<<<<

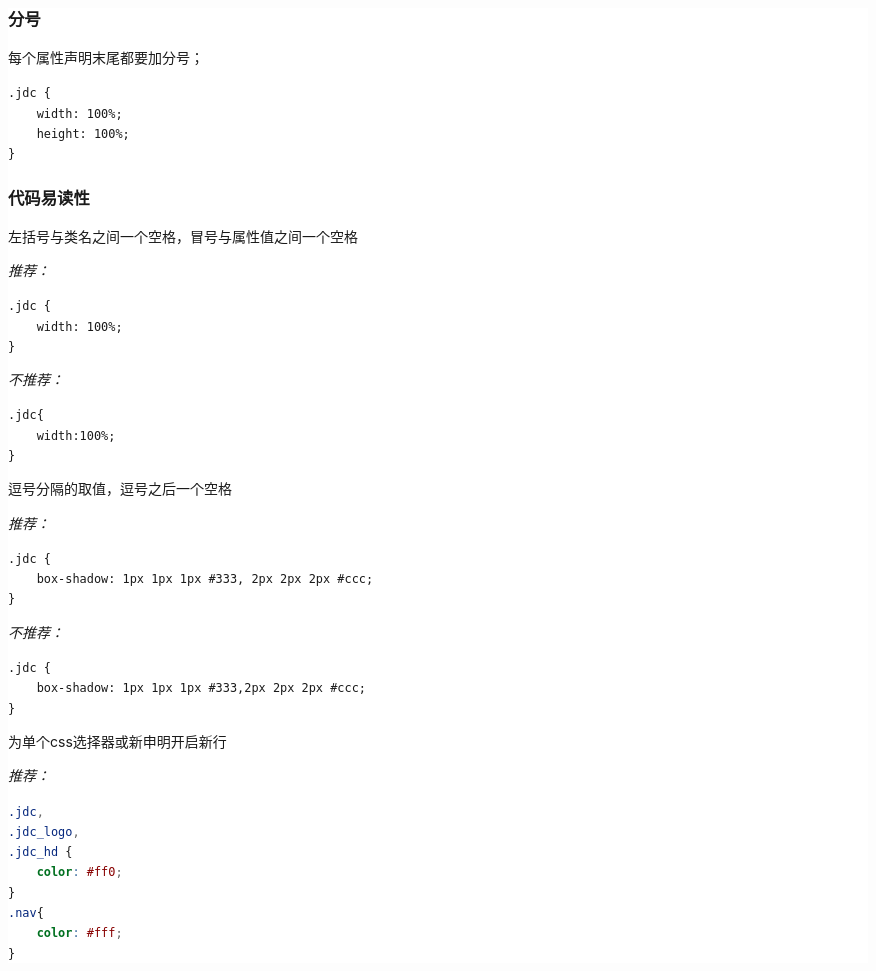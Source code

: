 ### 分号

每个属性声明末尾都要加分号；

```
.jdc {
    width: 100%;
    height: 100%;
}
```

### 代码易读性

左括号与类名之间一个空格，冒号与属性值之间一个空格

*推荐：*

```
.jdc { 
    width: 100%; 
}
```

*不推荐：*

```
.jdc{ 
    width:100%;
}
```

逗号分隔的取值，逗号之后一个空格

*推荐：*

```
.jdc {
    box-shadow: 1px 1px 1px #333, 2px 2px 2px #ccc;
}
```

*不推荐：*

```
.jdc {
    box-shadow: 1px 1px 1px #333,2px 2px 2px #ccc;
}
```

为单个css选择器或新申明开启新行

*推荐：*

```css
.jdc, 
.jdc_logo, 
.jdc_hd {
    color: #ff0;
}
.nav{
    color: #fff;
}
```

>>>>
<<<<

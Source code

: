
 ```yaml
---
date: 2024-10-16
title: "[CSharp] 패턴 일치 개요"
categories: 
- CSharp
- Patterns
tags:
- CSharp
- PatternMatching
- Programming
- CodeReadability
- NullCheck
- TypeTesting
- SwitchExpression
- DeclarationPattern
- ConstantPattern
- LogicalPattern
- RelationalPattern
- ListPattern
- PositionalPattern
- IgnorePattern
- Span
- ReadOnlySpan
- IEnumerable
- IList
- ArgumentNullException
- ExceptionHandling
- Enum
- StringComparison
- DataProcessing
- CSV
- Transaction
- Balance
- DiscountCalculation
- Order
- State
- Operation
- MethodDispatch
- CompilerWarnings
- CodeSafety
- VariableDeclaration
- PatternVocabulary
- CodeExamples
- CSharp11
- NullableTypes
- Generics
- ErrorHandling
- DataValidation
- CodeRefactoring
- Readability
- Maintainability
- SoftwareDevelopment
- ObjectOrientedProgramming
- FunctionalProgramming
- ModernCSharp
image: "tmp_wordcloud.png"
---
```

>>>>

* **Task to carry out**: Find the word "shadow" in the records and pull out each line that has it.

* **Answer to the problem**:
    box-shadow: 1px 1px 1px #333, 2px 2px 2px #ccc;
    box-shadow: 1px 1px 1px #333,2px 2px 2px #ccc;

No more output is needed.